Tenet's statement came in response to a blistering letter from Reps. Porter Goss, R-Fla., and Jane Harman, D-Calif., the chairman and ranking Democrat on the House Intelligence Committee. That letter, dated Sept. 25, cited "significant deficiencies with respect to the collection activities concerning Iraq's WMD and ties to al-Qaida prior to the commencement of hostilities there."

The findings cited by Kay included:

-- On biological weapons, a single vial of a strain of botulinum, a poison that can be used as a weapon, located at the home of a known biological weapons scientist.

-- On chemical weapons, multiple sources told the weapons hunting group that Iraq did not have a large, ongoing, centrally controlled program after 1991. There had been reports that Iraq retained some of its old chemical weapons but Kay said none had been found.

-- On nuclear weapons, Kay said in his statement to Congress that despite evidence of Saddam's continued ambition to acquire nuclear weapons, "to date we have not uncovered evidence that Iraq undertook significant post-1998 steps to actually build nuclear weapons or produce fissile material."

-- But on missiles, Kay said the team had "discovered sufficient evidence to date to conclude that the Iraqi regime was committed to delivery system improvements."

Kay also said Iraq conducted covert research into biological weapons by having scientists use benign substances and organisms as substitutes for those used to make a weapon. Some of the covert research also involved the Iraqi intelligence service, he said.

Kay listed a number of suspicious, but ultimately uncertain, discoveries of equipment and research that could apply to a weapons program. Discoveries of such "dual-use" equipment is often controversial because the items also have a legitimate use, often in chemical or pharmaceutical programs.

Kay said some of this equipment and laboratories wasn't declared to U.N. inspectors.

The inspectors, however, had found no fault with Iraq for failing to declare lots of equipment that could be deemed dual-use. Under U.N. Security Council resolutions, it was up to the council and the inspectors to decide what should have been declared. In any case, all equipment, included in the declaration or otherwise, was subject to monitoring by U.N. inspectors.

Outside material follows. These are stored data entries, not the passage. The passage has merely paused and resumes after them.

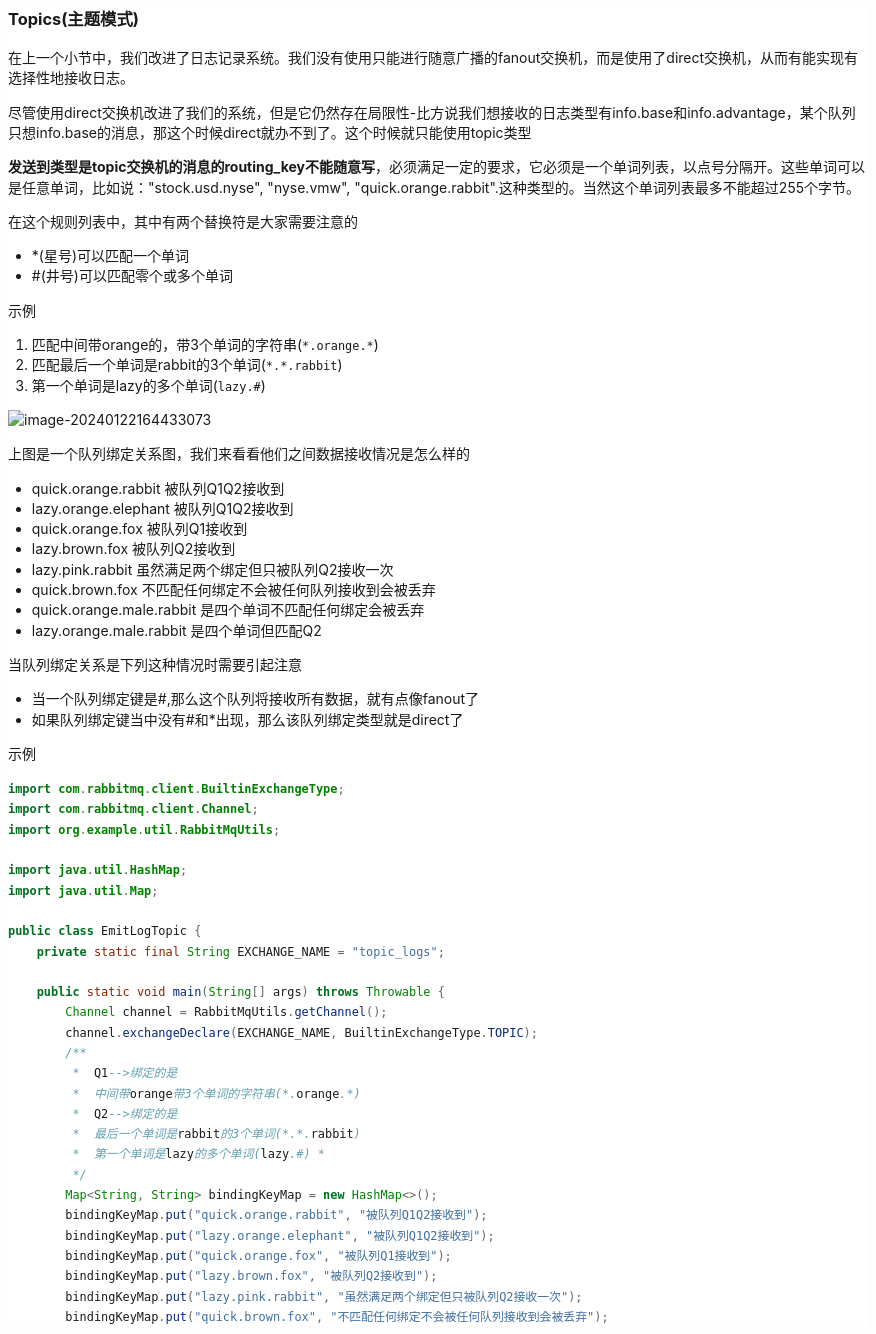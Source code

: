 ### Topics(主题模式)

在上一个小节中，我们改进了日志记录系统。我们没有使用只能进行随意广播的fanout交换机，而是使用了direct交换机，从而有能实现有选择性地接收日志。

尽管使用direct交换机改进了我们的系统，但是它仍然存在局限性-比方说我们想接收的日志类型有info.base和info.advantage，某个队列只想info.base的消息，那这个时候direct就办不到了。这个时候就只能使用topic类型

**发送到类型是topic交换机的消息的routing_key不能随意写**，必须满足一定的要求，它必须是一个单词列表，以点号分隔开。这些单词可以是任意单词，比如说："stock.usd.nyse", "nyse.vmw", "quick.orange.rabbit".这种类型的。当然这个单词列表最多不能超过255个字节。

在这个规则列表中，其中有两个替换符是大家需要注意的

- *(星号)可以匹配一个单词
- #(井号)可以匹配零个或多个单词

示例

1. 匹配中间带orange的，带3个单词的字符串(`*.orange.*`) 
2. 匹配最后一个单词是rabbit的3个单词(`*.*.rabbit`)
3. 第一个单词是lazy的多个单词(`lazy.#`)

![image-20240122164433073](https://raw.githubusercontent.com/MrSunflowers/images/main/note/images/202401221644393.png)

上图是一个队列绑定关系图，我们来看看他们之间数据接收情况是怎么样的

- quick.orange.rabbit 被队列Q1Q2接收到
- lazy.orange.elephant 被队列Q1Q2接收到
- quick.orange.fox 被队列Q1接收到
- lazy.brown.fox 被队列Q2接收到
- lazy.pink.rabbit 虽然满足两个绑定但只被队列Q2接收一次
- quick.brown.fox 不匹配任何绑定不会被任何队列接收到会被丢弃
- quick.orange.male.rabbit 是四个单词不匹配任何绑定会被丢弃
- lazy.orange.male.rabbit 是四个单词但匹配Q2

当队列绑定关系是下列这种情况时需要引起注意

- 当一个队列绑定键是#,那么这个队列将接收所有数据，就有点像fanout了
- 如果队列绑定键当中没有#和*出现，那么该队列绑定类型就是direct了

示例

```java
import com.rabbitmq.client.BuiltinExchangeType;
import com.rabbitmq.client.Channel;
import org.example.util.RabbitMqUtils;

import java.util.HashMap;
import java.util.Map;

public class EmitLogTopic {
    private static final String EXCHANGE_NAME = "topic_logs";

    public static void main(String[] args) throws Throwable {
        Channel channel = RabbitMqUtils.getChannel();
        channel.exchangeDeclare(EXCHANGE_NAME, BuiltinExchangeType.TOPIC);
        /**
         *  Q1-->绑定的是
         *  中间带orange带3个单词的字符串(*.orange.*)
         *  Q2-->绑定的是
         *  最后一个单词是rabbit的3个单词(*.*.rabbit)
         *  第一个单词是lazy的多个单词(lazy.#) *
         */
        Map<String, String> bindingKeyMap = new HashMap<>();
        bindingKeyMap.put("quick.orange.rabbit", "被队列Q1Q2接收到");
        bindingKeyMap.put("lazy.orange.elephant", "被队列Q1Q2接收到");
        bindingKeyMap.put("quick.orange.fox", "被队列Q1接收到");
        bindingKeyMap.put("lazy.brown.fox", "被队列Q2接收到");
        bindingKeyMap.put("lazy.pink.rabbit", "虽然满足两个绑定但只被队列Q2接收一次");
        bindingKeyMap.put("quick.brown.fox", "不匹配任何绑定不会被任何队列接收到会被丢弃");
```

Kay also uncovered development efforts on a cruise missile with a 620-mile range, well beyond that allowed by the United Nations. But the missile was never completed, and development was halted when U.N. inspectors re-entered Iraq.

He also cited evidence, including documents, that Iraq attempted to acquire some long-range missile parts from North Korea, but any such deal was apparently never consummated.